[Source texts of formatted documents]:
"""

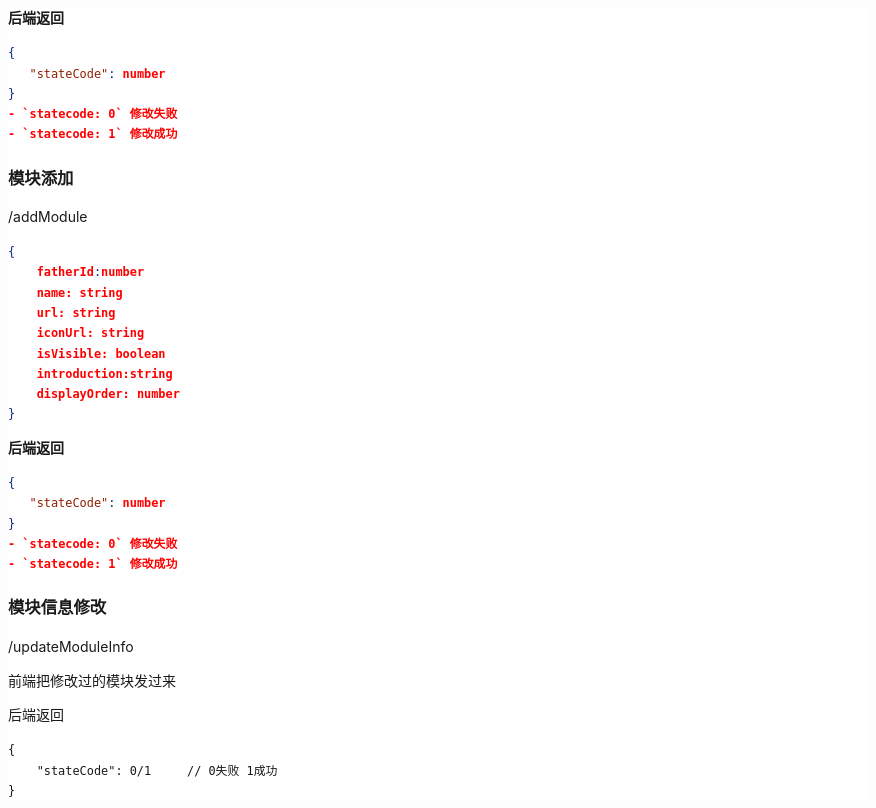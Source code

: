 
**后端返回**

```json
{
   "stateCode": number
}
- `statecode: 0` 修改失败
- `statecode: 1` 修改成功
```



### 模块添加

/addModule

```json
{
	fatherId:number
    name: string
    url: string
    iconUrl: string
    isVisible: boolean
    introduction:string
    displayOrder: number
}
```

**后端返回**

```json
{
   "stateCode": number
}
- `statecode: 0` 修改失败
- `statecode: 1` 修改成功
```

### 模块信息修改

/updateModuleInfo

前端把修改过的模块发过来

后端返回

```josn
{
    "stateCode": 0/1     // 0失败 1成功
}
```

"""

Would you please print the entries once more, word for word, minus the pictures?

Source code

: 
**后端返回**

```json
{
   "stateCode": number
}
- `statecode: 0` 修改失败
- `statecode: 1` 修改成功
```



### 模块添加

/addModule

```json
{
	fatherId:number
    name: string
    url: string
    iconUrl: string
    isVisible: boolean
    introduction:string
    displayOrder: number
}
```

**后端返回**

```json
{
   "stateCode": number
}
- `statecode: 0` 修改失败
- `statecode: 1` 修改成功
```

### 模块信息修改

/updateModuleInfo

前端把修改过的模块发过来

后端返回

```josn
{
    "stateCode": 0/1     // 0失败 1成功
}
```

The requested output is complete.